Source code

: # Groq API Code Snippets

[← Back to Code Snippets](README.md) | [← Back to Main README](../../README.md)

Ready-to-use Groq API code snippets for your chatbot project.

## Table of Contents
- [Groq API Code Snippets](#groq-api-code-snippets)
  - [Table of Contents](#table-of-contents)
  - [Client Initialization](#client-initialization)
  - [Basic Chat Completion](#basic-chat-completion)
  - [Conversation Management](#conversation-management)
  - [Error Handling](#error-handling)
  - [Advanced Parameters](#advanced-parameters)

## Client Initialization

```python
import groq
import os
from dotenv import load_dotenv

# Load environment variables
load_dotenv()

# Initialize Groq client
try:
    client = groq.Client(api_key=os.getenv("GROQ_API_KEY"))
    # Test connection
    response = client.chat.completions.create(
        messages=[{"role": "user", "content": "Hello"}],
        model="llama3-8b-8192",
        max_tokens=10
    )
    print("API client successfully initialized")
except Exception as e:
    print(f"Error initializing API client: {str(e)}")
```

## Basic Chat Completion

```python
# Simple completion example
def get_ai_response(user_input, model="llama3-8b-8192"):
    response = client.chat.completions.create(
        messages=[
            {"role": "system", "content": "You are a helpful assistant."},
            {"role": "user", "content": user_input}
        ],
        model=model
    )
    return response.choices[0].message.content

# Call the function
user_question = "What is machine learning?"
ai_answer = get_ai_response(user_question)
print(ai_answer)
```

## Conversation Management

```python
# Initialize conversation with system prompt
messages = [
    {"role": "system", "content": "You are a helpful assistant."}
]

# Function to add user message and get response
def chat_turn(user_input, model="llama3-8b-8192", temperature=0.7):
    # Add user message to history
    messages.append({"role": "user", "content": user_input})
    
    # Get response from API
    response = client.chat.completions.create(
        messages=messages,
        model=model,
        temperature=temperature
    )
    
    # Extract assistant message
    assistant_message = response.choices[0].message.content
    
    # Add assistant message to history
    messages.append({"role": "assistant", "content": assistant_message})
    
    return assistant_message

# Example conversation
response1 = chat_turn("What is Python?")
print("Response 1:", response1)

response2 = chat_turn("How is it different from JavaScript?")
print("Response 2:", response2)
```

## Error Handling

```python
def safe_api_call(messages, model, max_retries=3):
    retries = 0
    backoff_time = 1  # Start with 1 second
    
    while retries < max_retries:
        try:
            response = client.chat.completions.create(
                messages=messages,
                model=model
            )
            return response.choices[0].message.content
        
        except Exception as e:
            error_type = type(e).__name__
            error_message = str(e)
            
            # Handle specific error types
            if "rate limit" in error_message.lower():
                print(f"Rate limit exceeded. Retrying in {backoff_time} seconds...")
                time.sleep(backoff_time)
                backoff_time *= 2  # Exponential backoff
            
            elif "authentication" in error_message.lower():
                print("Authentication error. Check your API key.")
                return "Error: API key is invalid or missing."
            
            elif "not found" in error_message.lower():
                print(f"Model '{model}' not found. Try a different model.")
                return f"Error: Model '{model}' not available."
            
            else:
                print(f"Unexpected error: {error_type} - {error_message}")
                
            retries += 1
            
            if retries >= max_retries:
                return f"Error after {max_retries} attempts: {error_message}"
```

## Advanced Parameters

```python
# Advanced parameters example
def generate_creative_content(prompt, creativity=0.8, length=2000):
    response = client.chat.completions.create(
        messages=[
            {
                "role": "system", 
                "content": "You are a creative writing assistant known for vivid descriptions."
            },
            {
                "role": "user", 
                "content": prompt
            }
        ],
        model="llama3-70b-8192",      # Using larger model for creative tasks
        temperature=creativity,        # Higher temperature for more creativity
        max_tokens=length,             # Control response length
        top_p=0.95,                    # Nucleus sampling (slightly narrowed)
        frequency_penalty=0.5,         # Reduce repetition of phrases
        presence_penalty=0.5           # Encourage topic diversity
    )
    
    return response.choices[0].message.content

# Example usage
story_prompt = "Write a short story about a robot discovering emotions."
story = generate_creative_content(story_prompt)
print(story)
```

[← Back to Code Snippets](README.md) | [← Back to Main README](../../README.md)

What to do ->
The answer should consist only of the number of lines above in which "Basic" appears.

Exercise result ->
2